SECTION 37.
Et nota que per le common ley la feme navera pur sa dower forsque la tierce part des tenements que fueront a sa baron durant les epousels; mes per custome dascun pais el avera le moitie, (a) & per le custome en ascun ville & burgh el avera lentiertie & en touts tiels cases el sera dit tenant en dower.
SECTION 37.—TRADUCTION.
Et remarquez que suivant la commune Loi, la femme n'a que le tiers en douaire des biens possédés par son mari constant le mariage; mais par la Coutume particuliere de certains cantons, elle y a moitié, & même en quelques Villes & Bourgs la totalité lui appartient.
ANCIEN COUTUMIER.
L'en doit savoir que femme ne peut avoir douaire ne partie en conquêt que son mari ait fait puisqu'il l'épousa, fors en bourgage où elle aura moitié, mais de douaire elle n'aura point. C. 31 & 101.
REMARQUES.
(a) Per custome dascuns pays el avera moitie.

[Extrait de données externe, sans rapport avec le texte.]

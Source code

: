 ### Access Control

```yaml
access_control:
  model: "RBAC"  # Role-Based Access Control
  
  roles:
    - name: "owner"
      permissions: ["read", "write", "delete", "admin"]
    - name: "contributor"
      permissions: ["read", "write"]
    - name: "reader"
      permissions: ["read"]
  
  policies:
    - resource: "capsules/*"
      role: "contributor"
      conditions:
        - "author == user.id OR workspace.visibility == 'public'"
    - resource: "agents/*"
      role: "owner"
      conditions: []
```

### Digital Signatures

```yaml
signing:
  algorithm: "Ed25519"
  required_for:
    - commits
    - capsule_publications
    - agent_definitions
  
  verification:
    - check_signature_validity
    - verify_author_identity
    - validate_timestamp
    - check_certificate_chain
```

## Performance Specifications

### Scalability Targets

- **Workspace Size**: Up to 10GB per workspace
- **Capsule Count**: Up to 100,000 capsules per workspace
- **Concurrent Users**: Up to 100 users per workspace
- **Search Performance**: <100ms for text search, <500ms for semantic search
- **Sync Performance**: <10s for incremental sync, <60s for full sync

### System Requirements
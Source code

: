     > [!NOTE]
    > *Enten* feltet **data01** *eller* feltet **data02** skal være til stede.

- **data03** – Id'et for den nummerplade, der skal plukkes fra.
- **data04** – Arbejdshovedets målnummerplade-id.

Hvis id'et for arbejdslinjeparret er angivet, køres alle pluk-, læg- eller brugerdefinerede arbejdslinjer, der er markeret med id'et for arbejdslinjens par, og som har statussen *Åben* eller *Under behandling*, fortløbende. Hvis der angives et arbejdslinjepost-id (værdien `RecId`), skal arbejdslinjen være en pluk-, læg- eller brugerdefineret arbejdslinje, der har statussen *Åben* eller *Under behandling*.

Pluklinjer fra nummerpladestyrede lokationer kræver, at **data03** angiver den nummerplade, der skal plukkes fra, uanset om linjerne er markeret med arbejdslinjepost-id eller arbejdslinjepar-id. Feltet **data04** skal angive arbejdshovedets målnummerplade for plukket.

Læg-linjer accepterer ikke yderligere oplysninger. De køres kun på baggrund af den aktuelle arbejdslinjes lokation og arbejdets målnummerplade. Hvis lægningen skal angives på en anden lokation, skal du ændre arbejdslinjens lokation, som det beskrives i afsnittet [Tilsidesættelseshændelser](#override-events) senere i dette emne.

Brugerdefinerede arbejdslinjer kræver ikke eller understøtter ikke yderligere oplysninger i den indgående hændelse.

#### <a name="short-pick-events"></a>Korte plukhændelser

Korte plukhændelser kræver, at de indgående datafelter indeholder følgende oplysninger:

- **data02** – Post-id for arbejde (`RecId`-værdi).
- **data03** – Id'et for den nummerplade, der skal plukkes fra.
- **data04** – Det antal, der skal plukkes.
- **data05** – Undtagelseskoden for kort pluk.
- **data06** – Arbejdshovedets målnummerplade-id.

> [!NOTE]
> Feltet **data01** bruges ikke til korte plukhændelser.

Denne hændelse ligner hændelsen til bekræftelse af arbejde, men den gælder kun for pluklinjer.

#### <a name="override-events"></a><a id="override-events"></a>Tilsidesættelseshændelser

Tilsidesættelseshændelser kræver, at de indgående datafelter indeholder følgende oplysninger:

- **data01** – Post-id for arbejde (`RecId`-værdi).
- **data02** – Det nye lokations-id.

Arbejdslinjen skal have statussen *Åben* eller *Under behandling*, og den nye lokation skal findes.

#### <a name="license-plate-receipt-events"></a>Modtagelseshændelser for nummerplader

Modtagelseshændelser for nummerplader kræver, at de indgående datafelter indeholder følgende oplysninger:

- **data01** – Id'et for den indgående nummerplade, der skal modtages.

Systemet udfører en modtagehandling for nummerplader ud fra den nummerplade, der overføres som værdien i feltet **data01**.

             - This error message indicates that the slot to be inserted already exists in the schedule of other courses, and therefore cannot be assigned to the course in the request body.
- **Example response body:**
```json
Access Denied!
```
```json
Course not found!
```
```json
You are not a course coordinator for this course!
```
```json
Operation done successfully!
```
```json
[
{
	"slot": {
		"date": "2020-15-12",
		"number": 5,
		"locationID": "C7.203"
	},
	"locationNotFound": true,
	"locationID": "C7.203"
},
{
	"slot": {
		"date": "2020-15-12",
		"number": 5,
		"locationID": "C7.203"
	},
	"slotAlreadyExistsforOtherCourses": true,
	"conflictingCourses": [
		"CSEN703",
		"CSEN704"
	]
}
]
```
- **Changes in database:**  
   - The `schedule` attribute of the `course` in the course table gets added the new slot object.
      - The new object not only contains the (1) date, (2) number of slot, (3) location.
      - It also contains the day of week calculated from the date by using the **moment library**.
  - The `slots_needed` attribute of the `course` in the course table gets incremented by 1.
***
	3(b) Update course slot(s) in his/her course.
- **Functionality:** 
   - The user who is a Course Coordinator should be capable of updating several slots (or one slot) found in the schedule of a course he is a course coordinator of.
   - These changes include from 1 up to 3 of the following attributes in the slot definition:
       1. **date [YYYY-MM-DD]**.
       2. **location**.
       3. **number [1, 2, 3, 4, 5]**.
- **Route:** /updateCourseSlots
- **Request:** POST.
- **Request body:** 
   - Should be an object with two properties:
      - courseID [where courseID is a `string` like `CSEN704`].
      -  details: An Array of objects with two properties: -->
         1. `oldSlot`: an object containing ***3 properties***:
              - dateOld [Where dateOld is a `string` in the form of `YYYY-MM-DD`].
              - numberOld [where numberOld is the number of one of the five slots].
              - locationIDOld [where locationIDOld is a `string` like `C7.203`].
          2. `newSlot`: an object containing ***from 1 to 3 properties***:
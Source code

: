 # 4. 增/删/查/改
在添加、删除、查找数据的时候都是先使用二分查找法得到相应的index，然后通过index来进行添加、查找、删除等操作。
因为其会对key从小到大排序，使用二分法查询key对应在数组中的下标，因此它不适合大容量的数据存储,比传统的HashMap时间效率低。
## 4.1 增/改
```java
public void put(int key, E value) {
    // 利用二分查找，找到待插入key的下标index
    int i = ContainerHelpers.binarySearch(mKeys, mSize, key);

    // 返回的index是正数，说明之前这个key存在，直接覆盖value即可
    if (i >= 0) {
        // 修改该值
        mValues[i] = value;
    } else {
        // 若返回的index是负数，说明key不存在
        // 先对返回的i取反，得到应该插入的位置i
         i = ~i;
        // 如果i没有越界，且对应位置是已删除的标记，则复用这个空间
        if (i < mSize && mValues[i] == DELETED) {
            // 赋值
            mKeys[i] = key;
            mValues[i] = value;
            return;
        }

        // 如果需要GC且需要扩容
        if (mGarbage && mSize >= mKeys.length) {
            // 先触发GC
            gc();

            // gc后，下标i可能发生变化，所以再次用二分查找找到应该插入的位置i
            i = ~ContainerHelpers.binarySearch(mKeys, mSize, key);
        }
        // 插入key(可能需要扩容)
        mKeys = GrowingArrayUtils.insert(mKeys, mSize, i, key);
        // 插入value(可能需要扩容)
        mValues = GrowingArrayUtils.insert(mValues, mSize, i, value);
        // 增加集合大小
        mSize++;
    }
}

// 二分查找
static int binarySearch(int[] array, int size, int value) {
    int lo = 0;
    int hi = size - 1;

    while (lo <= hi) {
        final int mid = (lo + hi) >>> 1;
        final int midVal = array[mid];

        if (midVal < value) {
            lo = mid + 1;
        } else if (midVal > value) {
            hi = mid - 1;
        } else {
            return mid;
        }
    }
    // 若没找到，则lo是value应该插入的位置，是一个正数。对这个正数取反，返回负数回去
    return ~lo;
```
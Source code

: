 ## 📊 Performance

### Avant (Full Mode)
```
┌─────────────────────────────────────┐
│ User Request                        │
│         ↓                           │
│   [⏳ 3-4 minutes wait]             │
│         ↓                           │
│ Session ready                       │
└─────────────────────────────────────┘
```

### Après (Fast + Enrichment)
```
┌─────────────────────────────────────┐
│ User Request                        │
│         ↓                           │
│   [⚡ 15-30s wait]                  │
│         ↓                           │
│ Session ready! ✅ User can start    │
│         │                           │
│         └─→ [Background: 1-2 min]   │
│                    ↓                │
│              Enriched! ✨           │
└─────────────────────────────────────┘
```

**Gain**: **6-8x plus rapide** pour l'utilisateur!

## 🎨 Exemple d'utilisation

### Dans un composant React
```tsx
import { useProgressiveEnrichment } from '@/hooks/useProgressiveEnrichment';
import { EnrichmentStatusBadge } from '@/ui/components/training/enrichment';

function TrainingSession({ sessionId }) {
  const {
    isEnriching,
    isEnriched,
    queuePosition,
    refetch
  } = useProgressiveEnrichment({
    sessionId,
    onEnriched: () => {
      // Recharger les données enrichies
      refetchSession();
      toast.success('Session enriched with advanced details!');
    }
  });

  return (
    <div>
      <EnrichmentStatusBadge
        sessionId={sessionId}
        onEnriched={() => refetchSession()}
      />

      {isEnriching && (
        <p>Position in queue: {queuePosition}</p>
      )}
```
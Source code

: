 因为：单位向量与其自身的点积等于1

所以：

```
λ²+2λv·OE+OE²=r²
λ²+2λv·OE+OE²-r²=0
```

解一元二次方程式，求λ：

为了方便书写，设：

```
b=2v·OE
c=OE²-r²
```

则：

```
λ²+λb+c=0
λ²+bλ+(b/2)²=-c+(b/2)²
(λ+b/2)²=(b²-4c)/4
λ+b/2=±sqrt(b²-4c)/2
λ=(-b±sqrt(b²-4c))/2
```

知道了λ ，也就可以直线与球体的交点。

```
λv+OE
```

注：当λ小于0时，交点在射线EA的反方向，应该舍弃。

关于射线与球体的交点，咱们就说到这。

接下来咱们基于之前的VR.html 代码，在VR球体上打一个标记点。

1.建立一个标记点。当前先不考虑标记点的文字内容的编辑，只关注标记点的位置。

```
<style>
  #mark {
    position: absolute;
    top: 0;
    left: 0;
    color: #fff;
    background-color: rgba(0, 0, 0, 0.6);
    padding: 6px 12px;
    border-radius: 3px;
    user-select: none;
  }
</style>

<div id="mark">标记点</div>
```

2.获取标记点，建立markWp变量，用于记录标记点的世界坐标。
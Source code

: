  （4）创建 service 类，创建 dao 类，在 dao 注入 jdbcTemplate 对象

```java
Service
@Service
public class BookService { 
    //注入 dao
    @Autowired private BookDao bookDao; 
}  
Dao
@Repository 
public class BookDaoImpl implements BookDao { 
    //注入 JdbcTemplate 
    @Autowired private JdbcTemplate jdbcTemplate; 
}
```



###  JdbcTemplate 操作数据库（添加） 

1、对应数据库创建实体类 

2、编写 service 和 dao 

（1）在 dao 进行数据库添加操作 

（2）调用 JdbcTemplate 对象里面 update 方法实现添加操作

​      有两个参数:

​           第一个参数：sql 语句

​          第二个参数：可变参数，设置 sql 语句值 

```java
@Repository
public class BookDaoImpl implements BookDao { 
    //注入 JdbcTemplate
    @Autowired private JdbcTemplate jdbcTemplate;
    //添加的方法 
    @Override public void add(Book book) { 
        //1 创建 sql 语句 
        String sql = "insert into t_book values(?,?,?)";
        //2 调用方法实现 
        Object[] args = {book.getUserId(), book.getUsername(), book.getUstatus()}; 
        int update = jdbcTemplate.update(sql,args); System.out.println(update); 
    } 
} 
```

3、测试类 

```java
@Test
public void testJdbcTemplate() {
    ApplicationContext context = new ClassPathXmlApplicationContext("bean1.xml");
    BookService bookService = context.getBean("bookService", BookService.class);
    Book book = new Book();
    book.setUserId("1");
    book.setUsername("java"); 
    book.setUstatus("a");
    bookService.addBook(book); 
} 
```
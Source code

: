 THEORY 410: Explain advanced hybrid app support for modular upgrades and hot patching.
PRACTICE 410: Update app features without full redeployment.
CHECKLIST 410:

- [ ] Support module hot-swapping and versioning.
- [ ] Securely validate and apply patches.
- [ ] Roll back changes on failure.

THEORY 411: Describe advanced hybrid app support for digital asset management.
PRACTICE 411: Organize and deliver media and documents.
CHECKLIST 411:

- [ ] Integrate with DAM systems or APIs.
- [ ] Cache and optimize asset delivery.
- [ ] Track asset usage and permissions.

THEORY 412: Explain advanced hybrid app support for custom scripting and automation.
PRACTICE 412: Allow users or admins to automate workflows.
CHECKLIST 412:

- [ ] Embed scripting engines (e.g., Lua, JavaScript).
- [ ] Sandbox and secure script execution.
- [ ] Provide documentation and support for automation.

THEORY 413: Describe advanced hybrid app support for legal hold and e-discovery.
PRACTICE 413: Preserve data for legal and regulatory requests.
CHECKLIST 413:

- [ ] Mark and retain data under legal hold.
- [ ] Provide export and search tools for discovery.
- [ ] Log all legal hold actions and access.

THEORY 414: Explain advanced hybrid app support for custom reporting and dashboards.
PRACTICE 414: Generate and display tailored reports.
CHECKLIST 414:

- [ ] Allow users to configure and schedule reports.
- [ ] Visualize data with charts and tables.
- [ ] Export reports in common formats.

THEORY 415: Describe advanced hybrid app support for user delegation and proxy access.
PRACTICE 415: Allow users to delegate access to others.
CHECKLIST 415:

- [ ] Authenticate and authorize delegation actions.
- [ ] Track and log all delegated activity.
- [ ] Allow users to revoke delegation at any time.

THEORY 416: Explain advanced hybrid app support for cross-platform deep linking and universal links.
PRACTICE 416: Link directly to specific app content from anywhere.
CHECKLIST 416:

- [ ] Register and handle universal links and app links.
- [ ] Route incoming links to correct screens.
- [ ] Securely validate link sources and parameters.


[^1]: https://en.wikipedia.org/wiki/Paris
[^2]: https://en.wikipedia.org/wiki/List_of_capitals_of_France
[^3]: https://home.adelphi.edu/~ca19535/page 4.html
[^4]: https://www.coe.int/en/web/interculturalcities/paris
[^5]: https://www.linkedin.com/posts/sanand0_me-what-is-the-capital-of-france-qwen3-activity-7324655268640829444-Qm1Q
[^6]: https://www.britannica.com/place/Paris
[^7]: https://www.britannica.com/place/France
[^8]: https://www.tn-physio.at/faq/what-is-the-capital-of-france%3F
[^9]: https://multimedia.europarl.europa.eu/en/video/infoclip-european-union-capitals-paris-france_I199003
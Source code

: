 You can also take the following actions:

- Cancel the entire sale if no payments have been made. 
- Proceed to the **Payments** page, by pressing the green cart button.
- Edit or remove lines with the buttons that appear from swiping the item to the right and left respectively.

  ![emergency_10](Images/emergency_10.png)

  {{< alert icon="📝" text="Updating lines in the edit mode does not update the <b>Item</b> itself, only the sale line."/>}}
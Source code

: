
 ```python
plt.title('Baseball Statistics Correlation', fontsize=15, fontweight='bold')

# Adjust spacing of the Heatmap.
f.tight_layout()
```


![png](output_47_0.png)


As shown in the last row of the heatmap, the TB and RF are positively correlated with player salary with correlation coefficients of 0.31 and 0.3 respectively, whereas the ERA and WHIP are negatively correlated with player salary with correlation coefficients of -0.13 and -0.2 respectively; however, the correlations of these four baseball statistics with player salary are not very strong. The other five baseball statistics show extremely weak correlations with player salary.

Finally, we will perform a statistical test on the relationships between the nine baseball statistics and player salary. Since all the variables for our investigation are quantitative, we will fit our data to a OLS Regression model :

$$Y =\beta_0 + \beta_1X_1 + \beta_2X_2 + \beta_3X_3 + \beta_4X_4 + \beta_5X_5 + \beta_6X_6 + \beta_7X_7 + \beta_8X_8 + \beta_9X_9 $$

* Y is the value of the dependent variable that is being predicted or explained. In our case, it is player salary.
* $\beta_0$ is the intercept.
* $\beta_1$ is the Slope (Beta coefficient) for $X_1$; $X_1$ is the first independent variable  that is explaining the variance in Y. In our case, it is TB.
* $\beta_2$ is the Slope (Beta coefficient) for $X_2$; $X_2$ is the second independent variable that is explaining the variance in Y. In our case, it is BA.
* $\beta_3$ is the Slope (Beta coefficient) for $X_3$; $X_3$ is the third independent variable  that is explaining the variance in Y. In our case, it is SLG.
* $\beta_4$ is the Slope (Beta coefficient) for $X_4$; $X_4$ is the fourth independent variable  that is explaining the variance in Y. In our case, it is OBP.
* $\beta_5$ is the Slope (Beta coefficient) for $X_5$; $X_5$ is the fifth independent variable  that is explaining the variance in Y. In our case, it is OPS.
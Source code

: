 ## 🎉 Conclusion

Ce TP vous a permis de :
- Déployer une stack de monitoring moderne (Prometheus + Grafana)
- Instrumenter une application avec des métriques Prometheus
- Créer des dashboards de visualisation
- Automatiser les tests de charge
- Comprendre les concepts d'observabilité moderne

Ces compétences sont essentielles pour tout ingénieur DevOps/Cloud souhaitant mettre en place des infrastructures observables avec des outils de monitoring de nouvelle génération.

Littleton appelle Douaire ce que l'ancien Coutumier nomme Conquêt en Bourgage, & en cela il est plus conforme que le Coutumier à la Loi Ripuaire.
Cette Loi fixoit, à la vérité, au tiers la part de la femme dans les acquisitions; mais elle ajoutoit que ce qui lui avoit été donné pour présent de nôces, lui appartenoit en intégrité.[224] Ainsi le mari, outre le tiers de ses propres, pouvoit encore accorder à sa femme, en dot ou douaire, tels avantages qu'il lui plaisoit sur ses meubles, & on considéroit comme meubles les acquisitions en Bourgage.[225]